Monday, June 15, 2009

Notions of Womanhood

I've been attending a sewing class all week. At 2:00 in the afternoon. While almost everyone else I know is at work. In fact, around noon on Monday, when most people were stepping out to take a break from his or her office, I found myself rummaging around Britex Fabrics, less than three blocks from where I used to work, looking for a pattern to use in my class. And fingering through swaths of cotton to select the appropriate texture and design for my project. And rummaging through mounds of ribbons and webbings to find the right notions (a new word I learned that day).

When I walked down the street to a nearby mall to grab a bite to eat, past mobs of people in their business attire, a part of me felt like an imposter. You know, the person who does not belong. The kid playing hooky. There I was in my strappy sandals, a coral skort, my black fleece. Like another tourist in the middle of San Francisco's Union Square. No business casual for me.

Early last year, when I was pregnant the first time around before I was fired, Jeff asked me (very gingerly) whether I wanted to keep working after we have the baby or whether we should look into alternative arrangements. I remember feeling stumped for an answer. I have no idea, I said. The thought of not returning to work scared me. What if no one hires me once I decide to return? Wouldn't I be jeopardizing my entire career by taking a break? Besides, what would I do with myself? Does the baby really need me full time? Could I become one of those women who stay at home to raise a kid?

And even if I wanted to be a full-time mom, would I dare admit it?

Even saying that maybe I wouldn't mind a period of staying at home seemed like too much of an admission. What kind of a throwback to women's lib would I be to say such a thing publicly? A lot of suffering and fighting went into giving me the option of being able to participate beyond the domestic sphere. Besides, other women manage to work and raise their children. Why couldn't I? What if people assume I'm freeloading off of my husband? Or typecast me as one of those women who have nothing else in their lives but the baby?

So the picture of pregnant me taking a sewing class when everyone else is at work strikes me as a bit much. What happened to all my concerns about living up to my professional womanhood? Wasn't there a time when I would have bragged that I simply don't have the time to sit around and sew loose buttons on a jacket?

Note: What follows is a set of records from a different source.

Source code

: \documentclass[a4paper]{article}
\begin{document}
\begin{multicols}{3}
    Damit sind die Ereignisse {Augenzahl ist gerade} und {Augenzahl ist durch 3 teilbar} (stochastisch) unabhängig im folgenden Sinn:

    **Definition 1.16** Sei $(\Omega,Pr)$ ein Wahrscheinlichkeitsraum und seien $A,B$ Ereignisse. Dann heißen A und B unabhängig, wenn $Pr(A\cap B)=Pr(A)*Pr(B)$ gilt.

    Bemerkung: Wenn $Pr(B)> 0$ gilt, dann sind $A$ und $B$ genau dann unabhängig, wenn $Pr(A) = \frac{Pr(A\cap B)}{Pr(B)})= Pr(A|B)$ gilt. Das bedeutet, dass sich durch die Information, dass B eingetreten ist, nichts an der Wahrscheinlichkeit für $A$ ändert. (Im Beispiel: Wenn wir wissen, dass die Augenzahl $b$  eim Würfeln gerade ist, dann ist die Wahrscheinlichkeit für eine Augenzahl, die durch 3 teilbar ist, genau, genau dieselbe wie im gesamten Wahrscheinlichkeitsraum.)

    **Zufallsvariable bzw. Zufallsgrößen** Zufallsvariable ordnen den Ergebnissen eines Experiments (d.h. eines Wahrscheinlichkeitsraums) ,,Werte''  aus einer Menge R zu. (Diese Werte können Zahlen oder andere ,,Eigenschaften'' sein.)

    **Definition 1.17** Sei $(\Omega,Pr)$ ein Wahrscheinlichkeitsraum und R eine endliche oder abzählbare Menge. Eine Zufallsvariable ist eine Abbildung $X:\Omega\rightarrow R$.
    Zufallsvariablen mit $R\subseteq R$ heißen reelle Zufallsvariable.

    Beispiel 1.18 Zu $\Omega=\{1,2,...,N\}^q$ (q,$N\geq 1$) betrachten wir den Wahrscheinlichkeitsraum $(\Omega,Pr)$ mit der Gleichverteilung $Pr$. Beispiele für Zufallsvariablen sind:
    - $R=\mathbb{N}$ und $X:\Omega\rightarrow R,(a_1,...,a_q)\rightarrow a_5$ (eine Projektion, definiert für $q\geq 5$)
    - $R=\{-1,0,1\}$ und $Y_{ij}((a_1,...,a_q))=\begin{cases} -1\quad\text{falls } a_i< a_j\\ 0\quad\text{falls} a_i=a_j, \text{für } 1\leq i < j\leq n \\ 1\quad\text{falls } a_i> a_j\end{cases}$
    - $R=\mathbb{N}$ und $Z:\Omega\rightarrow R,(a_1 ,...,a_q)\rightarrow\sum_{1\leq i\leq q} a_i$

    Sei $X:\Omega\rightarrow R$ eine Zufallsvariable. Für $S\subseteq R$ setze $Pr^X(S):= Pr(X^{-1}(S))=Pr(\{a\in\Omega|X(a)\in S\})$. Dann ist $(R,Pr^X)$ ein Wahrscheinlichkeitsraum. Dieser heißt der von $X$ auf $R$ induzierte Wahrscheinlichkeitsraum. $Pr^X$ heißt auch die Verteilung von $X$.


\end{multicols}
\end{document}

I'm not really sure what happened, but living up to my professional womanhood no longer concerns me as much. Sure, I still have my cases that I'm handling and the writing projects I'm working on, but putting them on hold for a couple of years while I focus on the baby seems to be less of an issue. Maybe because my desire to protect my career -- or at least my big lawfirm career -- evaporated when I sent my mass email. Maybe from the other side of that career implosion, I now realize there are more choices -- and more flexibility -- than I had assumed, and choosing one role does not necessarily preclude the other, at least not forever.

For now, I'm planning to be a (mostly) full-time mom for at least the first couple of years of the kid's life (and his brothers' or sisters', if we are lucky enough to have more than one kid). And then I'll try to establish a part-time solo practice, as I'm doing now, while continuing to work on my writing.

Who says I can't be a writer/lawyer/mom who makes cute little lady bug hats? What do you guys think of my second completed project from my class? It's for the little guy. I have to admit that I'm quite proud of it. I feel like I'm making up for lost time for skipping home ec in high school. And feeling incredibly lucky now to have found the time -- and to have the choice.

Our New Phase

Maternal instinct had been knocking at my door for some time now, but I had kept it at bay until a couple of months ago. After the spina bifida ultrasound, the floodgates opened and I have been swimming in it since.

First, it started with a simple list. A to-do list. No lawyer is complete without her to-do list, and it appears mothers-to-be suffer from the same affliction. The list began with ten or so general items, such as "Read parenting books," "Buy baby gear," and "Organize house for baby." The one list has since proliferated to at least 10 different ones, including "Baby Gear," "To Do Before Baby's Arrival," "Feeding Tips," "Sleeping Tips," "Car Safety," "Medical Tips," "To Do for Delivery," and so on and so on. Each list is peppered with details. For example, under "Baby Gear," I have "Car Seat" listed as item number 3. This particular item is followed by 15 different points to consider during purchase, such as "Look for straps that clip, not just slide in" and "Thicker belts that don't twist are better."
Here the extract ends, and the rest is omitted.